I have to prove that if $v$ is a vertex of maximum degree in a tree and the degree of $v$ is $k$, then the tree has at least $k$ vertices of degree $1$.
I think I get why that is true: If $v$ has $k$ neighbors, then these may or may not have neighbors. If they are leaves, then we are done. If they do have neighbors, then eventually we will reach the leaves, since the tree is finite. So it is obvious that the tree has at least $k$ vertices of degree $1$. But how do I prove it formally?
The case $k=1$ is trivial.

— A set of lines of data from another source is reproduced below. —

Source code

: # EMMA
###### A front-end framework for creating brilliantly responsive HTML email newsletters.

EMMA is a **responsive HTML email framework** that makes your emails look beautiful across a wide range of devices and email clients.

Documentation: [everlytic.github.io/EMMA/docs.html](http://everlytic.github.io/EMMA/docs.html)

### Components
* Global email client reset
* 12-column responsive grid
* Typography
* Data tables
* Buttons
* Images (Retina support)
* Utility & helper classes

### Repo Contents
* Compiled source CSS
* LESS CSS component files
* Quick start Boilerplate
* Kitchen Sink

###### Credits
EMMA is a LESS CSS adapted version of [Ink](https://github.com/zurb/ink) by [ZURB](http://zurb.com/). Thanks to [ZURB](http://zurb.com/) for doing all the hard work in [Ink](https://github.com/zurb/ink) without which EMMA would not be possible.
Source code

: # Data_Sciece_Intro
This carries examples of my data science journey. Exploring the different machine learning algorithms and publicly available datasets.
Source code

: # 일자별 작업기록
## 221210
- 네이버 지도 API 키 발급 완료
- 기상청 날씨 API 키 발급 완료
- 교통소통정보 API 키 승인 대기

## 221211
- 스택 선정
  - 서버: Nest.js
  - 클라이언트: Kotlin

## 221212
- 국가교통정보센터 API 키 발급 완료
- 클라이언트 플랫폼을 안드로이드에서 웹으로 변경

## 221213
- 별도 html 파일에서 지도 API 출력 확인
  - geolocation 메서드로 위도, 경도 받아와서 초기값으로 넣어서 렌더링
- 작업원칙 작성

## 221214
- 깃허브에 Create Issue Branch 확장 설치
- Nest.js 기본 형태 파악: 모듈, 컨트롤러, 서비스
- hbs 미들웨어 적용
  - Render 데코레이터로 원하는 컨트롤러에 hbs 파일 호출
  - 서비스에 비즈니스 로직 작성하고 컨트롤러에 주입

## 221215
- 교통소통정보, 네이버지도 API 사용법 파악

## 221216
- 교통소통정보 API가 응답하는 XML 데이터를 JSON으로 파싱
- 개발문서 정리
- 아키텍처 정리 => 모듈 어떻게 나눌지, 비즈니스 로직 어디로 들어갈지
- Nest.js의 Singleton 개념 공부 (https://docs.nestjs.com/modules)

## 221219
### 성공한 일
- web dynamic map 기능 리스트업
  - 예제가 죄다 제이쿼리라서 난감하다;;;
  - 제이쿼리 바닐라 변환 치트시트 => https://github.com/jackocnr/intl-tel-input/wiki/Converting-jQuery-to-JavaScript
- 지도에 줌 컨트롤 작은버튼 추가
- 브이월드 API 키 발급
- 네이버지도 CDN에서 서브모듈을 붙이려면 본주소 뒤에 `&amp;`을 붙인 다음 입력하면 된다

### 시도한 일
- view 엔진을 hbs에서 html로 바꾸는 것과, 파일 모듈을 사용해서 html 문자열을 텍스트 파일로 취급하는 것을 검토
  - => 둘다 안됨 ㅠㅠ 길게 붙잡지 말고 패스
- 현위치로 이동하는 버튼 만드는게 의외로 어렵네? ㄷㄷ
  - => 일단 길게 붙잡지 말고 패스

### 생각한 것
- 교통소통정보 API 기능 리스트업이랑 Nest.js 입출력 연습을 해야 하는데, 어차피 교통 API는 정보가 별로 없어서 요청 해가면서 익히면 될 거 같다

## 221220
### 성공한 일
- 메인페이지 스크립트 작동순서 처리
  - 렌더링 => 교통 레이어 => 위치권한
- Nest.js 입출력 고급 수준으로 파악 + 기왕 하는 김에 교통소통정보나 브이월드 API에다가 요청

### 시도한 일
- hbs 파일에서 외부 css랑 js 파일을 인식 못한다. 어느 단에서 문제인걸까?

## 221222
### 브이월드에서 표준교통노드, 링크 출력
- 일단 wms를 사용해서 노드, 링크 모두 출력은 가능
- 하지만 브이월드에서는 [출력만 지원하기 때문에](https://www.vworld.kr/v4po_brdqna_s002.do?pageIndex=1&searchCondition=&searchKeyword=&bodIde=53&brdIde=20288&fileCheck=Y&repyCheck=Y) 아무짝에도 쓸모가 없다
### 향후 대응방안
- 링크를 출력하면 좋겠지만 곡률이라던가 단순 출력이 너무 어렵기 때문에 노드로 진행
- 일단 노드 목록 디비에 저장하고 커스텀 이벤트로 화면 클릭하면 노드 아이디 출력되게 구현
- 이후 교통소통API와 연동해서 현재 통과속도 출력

Assume that $k \ge 2$. Let $u$ be a vertex of degree $k$ - So $u$ is not a leaf.
It is well known that $$\sum_{v \in V} \deg v = 2E$$ in every graph. Also, $$E=V-1$$ in every tree. Thus $$\sum_{v \in V} \deg v = 2V - 2$$ Define $L$ to be the set of leaves of the graph. The degree of every non-leaf vertex is at least $2$, so it follows that (with some abuse of notation)
$$\sum_{v \in V} \deg v = \deg u + \sum_{v \in L} \deg v + \sum_{v \in V\backslash(L \cup \{u\})} \deg v \ge k + L + 2(V-L-1)$$
Thus
$$2V -2 \ge k + 2V -L -2$$
and it follows that $L \ge k$.
Your intuitive reason is quite correct. One way to formalise this would be to take, for each neighbour of $v$, the longest path that starts at $v$ and passes through that neighbour. Each such path must end at a leaf, since if the last edge leads to a vertex of degree more than $1$ we could take another edge out of that vertex, which can't be part of a cycle so creates a longer path. All the $k$ leaves found in this manner are different: paths out of $v$ in different directions can't have the same end, since that would require a cycle.
If $v$ is a vertex of degree $k$ in the tree $T,$ then $T-v$ is a forest of $k$ trees $T_1,\dots,T_k,$ one for each neighbor of $v$ in $T.$ If $T_i$ consists of a single vertex, then that vertex was a leaf in $T.$ If $T_i$ contains more than one vertex, then $T_i$ has at least two leaves; at least one of them was not a neighbor of $v,$ so it was also a leaf in $T.$